An issue of fact arises upon a plea of not guilty. [Amended by 1973 c.836 §223]
136.020 [Repealed by 1973 c.836 §358]
136.030
How issues are tried. An
issue of law shall be tried by the judge of the court and an issue of fact by a
jury of the county in which the action is triable. [Amended by 1973 c.836 §224]
136.040
When presence of defendant is necessary. (1) If the charge is for a misdemeanor, the trial may be had in the
absence of the defendant if the defendant appears by counsel; but if it is for
a felony, the defendant shall appear in person.

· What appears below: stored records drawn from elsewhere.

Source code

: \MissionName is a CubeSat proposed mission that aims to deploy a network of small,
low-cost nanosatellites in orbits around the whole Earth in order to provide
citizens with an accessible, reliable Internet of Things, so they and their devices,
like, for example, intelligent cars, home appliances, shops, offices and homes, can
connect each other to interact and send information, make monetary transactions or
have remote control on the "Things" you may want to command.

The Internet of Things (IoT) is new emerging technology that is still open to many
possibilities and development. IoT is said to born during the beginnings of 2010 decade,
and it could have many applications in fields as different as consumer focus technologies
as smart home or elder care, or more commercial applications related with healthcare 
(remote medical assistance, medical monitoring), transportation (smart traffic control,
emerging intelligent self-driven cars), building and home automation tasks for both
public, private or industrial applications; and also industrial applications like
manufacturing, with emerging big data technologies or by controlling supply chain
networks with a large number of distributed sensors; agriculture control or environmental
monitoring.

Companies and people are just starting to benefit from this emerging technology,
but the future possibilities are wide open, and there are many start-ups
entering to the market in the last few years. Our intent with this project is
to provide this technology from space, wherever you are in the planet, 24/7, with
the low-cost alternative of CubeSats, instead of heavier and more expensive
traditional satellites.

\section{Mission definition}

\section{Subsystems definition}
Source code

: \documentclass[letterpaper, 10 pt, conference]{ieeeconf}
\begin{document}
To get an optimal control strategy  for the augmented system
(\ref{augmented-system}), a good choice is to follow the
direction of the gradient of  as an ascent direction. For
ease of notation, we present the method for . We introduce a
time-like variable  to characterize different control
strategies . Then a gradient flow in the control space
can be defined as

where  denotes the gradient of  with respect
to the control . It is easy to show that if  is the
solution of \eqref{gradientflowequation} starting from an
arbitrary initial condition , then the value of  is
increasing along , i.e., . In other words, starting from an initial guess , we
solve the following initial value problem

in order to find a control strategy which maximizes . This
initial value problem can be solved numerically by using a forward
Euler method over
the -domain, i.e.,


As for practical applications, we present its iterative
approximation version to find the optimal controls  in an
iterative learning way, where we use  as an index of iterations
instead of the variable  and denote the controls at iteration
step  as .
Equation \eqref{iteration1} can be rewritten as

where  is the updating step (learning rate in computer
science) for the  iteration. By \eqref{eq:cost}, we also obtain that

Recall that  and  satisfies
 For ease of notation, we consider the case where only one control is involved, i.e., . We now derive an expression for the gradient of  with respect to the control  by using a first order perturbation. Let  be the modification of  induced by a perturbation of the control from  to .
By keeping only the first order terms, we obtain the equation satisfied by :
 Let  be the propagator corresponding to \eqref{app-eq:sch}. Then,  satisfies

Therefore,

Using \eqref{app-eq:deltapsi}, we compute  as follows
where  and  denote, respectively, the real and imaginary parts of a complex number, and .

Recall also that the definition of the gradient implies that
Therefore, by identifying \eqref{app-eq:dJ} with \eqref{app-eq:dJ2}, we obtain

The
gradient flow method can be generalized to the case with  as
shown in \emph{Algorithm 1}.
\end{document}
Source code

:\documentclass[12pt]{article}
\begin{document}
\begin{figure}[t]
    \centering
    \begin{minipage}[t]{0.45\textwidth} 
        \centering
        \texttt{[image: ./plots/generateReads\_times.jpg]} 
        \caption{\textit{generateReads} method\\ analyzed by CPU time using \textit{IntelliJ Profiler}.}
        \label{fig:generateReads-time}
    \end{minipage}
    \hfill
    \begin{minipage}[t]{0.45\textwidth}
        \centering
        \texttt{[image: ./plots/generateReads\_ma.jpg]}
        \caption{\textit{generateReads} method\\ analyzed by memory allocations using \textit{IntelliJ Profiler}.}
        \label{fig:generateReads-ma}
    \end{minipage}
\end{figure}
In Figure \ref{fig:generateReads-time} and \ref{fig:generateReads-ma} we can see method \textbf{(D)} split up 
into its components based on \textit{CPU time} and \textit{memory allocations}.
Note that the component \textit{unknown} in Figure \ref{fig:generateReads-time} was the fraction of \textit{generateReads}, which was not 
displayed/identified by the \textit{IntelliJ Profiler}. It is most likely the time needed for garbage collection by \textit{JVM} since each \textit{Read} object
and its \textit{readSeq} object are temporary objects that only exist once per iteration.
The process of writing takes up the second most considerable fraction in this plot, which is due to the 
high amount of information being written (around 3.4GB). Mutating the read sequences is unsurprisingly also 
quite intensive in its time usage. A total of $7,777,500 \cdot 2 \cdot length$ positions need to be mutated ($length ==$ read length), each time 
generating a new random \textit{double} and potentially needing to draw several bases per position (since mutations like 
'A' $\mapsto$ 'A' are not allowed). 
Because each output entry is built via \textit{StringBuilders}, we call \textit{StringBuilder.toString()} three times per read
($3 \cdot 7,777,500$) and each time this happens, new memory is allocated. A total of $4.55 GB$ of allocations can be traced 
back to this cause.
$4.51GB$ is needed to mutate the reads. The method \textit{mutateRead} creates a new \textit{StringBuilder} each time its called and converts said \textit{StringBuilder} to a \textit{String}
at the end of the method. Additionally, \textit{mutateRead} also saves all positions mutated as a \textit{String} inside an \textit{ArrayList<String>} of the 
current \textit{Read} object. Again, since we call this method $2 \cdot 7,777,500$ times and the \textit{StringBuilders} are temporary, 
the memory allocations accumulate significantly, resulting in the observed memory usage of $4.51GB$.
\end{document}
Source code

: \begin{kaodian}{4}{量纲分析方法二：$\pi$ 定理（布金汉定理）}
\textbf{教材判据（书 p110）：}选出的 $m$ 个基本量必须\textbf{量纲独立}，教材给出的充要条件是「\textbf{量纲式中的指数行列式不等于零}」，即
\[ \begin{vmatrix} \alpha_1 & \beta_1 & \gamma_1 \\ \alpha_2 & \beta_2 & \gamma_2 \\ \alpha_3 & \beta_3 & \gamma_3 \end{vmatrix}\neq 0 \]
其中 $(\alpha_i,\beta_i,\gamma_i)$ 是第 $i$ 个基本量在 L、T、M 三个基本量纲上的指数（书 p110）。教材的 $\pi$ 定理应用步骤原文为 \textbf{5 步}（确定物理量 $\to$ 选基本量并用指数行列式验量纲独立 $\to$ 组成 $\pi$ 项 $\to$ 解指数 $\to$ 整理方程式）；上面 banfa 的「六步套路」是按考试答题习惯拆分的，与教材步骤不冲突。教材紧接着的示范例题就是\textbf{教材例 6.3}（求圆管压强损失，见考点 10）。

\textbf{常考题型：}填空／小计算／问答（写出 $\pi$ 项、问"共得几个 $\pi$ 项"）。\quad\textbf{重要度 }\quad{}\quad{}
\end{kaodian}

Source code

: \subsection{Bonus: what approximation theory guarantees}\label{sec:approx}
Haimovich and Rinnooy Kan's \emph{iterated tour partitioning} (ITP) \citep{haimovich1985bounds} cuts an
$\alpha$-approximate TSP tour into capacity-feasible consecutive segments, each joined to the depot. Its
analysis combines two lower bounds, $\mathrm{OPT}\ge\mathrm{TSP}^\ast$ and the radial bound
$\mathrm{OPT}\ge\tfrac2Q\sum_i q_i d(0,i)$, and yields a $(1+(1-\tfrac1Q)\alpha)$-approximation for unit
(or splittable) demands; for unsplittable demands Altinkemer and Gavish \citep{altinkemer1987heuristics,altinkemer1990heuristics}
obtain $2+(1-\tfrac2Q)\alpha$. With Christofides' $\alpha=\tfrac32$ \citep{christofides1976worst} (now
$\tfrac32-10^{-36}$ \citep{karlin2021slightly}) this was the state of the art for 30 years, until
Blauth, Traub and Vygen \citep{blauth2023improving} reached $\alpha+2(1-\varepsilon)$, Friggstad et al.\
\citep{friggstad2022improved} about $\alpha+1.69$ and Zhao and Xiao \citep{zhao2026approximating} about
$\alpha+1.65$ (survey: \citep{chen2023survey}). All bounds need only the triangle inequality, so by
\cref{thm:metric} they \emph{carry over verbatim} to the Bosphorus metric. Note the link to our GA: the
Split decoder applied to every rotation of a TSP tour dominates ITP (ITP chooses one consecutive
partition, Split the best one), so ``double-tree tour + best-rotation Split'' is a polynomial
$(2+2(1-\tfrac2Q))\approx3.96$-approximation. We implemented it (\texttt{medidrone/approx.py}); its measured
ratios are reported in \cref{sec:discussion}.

(2) Notwithstanding the provisions of
subsection (1) of this section, if the charge is for a misdemeanor, the trial
may be had in the absence of the defendant and defendant’s counsel if the
misdemeanor is treated as a violation under ORS 161.566 or 161.568. [Amended by
1973 c.836 §225; 1993 c.533 §3; 1999 c.1051 §123]
136.050
Degree of crime for which guilty defendant can be convicted when doubt as to
degree exists. When it
appears that the defendant has committed a crime of which there are two or more
degrees and there is a reasonable doubt as to the degree of which the defendant
is guilty, the defendant can be convicted of the lowest of those degrees only.
136.060
Jointly charged defendants to be tried jointly; exception. (1) Jointly charged defendants shall be
tried jointly unless the court concludes before trial that it is clearly
inappropriate to do so and orders that a defendant be tried separately. In
reaching its conclusion the court shall strongly consider the victim’s interest
in a joint trial.
(2) In ruling on a motion by a defendant
for severance, the court may order the prosecution to deliver to the court for
inspection in camera any statements or confessions made by any defendant that
the prosecution intends to introduce in evidence at the trial. [Amended by 1983
c.705 §1; 1987 c.2 §6]
136.070
Postponement of trial. When
a case is at issue upon a question of fact and before the same is called for
trial, the court may, upon sufficient cause shown by the affidavit of the
defendant or the statement of the district attorney, direct the trial to be
postponed for a reasonable period of time. [Amended by 1959 c.638 §18; 1973
c.836 §226]
136.080
Deposition of witness as condition of postponement. When an application is made for the
postponement of a trial, the court may in its discretion require as a condition
precedent to granting the same that the party applying therefor consent that
the deposition of a witness may be taken and read on the trial of the case.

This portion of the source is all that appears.